The "Competitiveness Team"[45] produces a range of annual economic reports (first published in brackets): the Global Competitiveness Report (1979) measured competitiveness of countries and economies; The Global Information Technology Report (2001) assessed their competitiveness based on their IT readiness; the Global Gender Gap Report examined critical areas of inequality between men and women; the Global Risks Report (2006) assessed key global risks; the Global Travel and Tourism Report (2007) measured travel and tourism competitiveness; the Financial Development Report (2008)[46] aimed to provide a comprehensive means for countries to establish benchmarks for various aspects of their financial systems and establish priorities for improvement; and the Global Enabling Trade Report (2008) presented a cross-country analysis of the large number of measures facilitating trade among nations.[47]
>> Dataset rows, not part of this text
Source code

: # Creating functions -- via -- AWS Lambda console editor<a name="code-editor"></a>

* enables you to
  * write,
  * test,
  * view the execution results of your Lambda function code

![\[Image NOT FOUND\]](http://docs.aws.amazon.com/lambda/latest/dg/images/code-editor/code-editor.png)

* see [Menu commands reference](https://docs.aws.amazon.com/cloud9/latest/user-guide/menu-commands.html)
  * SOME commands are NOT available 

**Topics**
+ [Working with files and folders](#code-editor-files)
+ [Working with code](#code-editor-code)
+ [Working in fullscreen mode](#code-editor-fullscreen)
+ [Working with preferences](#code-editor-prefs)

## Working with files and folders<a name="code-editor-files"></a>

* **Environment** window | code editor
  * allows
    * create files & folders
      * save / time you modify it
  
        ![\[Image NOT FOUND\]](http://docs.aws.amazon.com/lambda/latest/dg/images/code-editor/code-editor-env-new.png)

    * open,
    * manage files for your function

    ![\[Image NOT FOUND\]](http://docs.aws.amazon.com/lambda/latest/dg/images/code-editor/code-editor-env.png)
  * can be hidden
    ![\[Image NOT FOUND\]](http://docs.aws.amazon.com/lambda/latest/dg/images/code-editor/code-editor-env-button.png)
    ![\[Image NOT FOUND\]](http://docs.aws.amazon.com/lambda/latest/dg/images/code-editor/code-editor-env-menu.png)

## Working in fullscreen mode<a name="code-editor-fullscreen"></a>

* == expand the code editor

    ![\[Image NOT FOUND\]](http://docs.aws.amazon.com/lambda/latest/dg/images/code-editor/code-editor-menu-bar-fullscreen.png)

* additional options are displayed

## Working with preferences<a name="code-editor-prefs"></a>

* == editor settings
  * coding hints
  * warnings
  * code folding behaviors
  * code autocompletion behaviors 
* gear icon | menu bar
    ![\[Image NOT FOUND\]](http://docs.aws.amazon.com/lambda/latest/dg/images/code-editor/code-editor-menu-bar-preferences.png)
The "Risk Response Network"[48] produces a yearly report assessing risks which are deemed to be within the scope of these teams, have cross-industry relevance, are uncertain, have the potential to cause upwards of US$10 billion in economic damage, have the potential to cause major human suffering, and which require a multi-stakeholder approach for mitigation.[49]

Initiatives

Health


The Global Health Initiative was launched by Kofi Annan at the annual meeting in 2002. The GHI's mission was to engage businesses in public-private partnerships to tackle HIV/AIDS, tuberculosis, malaria, and health systems.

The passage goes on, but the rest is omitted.